A questo punto però la domanda è automatica: perché, con i lavori al 94 per cento, non si riesce a dare quel colpo di reni per finire l’opera? «Ci sono problemi di contenzioso con le imprese, ma anche problemi di progettazione e altri intoppi - dice Linetti - Bisogna che tutti prendiamo coscienza che c’è un’esigenza di rapidità, come dimostra l’episodio di lunedì: i lavori vanno finiti, il Mose deve funzionare». Il messaggio è rivolto soprattutto al Consorzio Venezia Nuova, che è sotto la guida dei commissari Giuseppe Fiengo e Francesco Ossola. A nominarli è stata l’Anac di Raffaele Cantone, che però in questa fase preferisce non commentare. Anche il ministro Danilo Toninelli fa sapere che parlerà più avanti del dossier. Certo è che se il Mose inteso come dighe potrebbe essere pronto tra alcuni mesi, ci sono tutta una serie di opere aggiuntive (compensazioni ambientali, ma anche riparazioni e soluzioni di problemi) ancora sospese, in fase di progettazione. «Qui bisogna accelerare e farlo bene», spiega Linetti. Nei giorni scorsi, al comitato tecnico del Provveditorato su tre progetti inviati dal Cvn solo uno è passato.
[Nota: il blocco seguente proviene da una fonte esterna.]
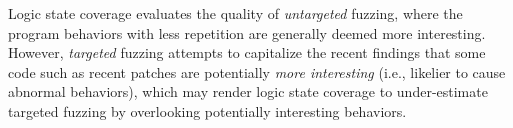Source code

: \documentclass[letterpaper,twocolumn,10pt]{article}
\begin{document}

%

%

%
Logic state coverage evaluates the quality of \emph{untargeted} fuzzing, where
the program behaviors with less repetition are generally deemed more
interesting. 
%
However, \emph{targeted} fuzzing
\cite{aflchurn,chen2020savior,osterlund2020parmesan,lee2024syzrisk} attempts to
capitalize the recent findings \cite{aflchurn,zhai2022ndss,nikolaos2022longvuln}
that some code such as recent patches are potentially \emph{more interesting}
(i.e., likelier to cause abnormal behaviors), which may render logic state
coverage to under-estimate targeted fuzzing by overlooking potentially
interesting behaviors.
\end{document}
Ma il dibattito sul Mose non si ferma. Il sindaco di Venezia Luigi Brugnaro, ancora con l’acqua fino alle ginocchia, aveva detto che il governo deve capire che va finito. «Il Mose va portato a termine quanto prima e dato in gestione allo Stato - dice la ascoltata deputata del M5s Arianna Spessotto - I problemi ci sono e il governo sta tentando di risolverli, ma non è facile». «Il governo non dice una parola sul dossier Venezia - attacca invece il deputato Pd Nicola Pellicani -. Non una parola sul destino del Mose, sulle grandi navi, sulla pulizia dei suoli di Porto Marghera». Chi si è sempre opposto alla grande opera contesta invece l’idea che possa essere la panacea di tutti i mali. «Grazie a #Zaia e tutta la cricca #Galan per aver buttato 6 miliardi e gli ultimi 20 anni nel #mose invece che intervenire sul riequilibrio della #Laguna», ha twittato Tommaso Cacciari. «È una bufala dire che il Mose è necessario - afferma il sociologo ed ex leader verde Gianfranco Bettin - Se invece che insistere su un’opera enormemente costosa, vecchia nella concezione e impattante, si fosse scelta un’alternativa meno costosa e più facilmente realizzabile, la città sarebbe già protetta da anni». E anche i consiglieri comunali del Gruppo Misto Renzo Scarpa e Ottavio Serena notano che il problema non è soltanto il Mose. «Il dato più evidente di quanto accaduto è la facilità con cui il mare entra in laguna a causa della distruzione ambientale dell’ultimo secolo - dicono - La laguna è un sistema complesso che va salvaguardato, curato, difeso, magari evitando di scavare nuovi canali o allargarne».